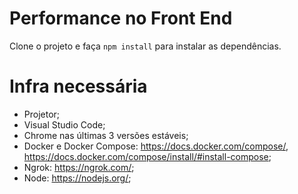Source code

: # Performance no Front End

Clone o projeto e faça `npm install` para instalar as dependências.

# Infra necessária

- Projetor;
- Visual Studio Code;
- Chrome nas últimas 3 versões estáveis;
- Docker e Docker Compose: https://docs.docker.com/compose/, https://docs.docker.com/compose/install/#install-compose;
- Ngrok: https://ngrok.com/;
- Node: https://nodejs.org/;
****************************************
**Instructions for the task**
Reproduce the data above word for word and omit the images.

**Result for this task**
Source code

: # Performance no Front End

Clone o projeto e faça `npm install` para instalar as dependências.

# Infra necessária

- Projetor;
- Visual Studio Code;
- Chrome nas últimas 3 versões estáveis;
- Docker e Docker Compose: https://docs.docker.com/compose/, https://docs.docker.com/compose/install/#install-compose;
- Ngrok: https://ngrok.com/;
- Node: https://nodejs.org/;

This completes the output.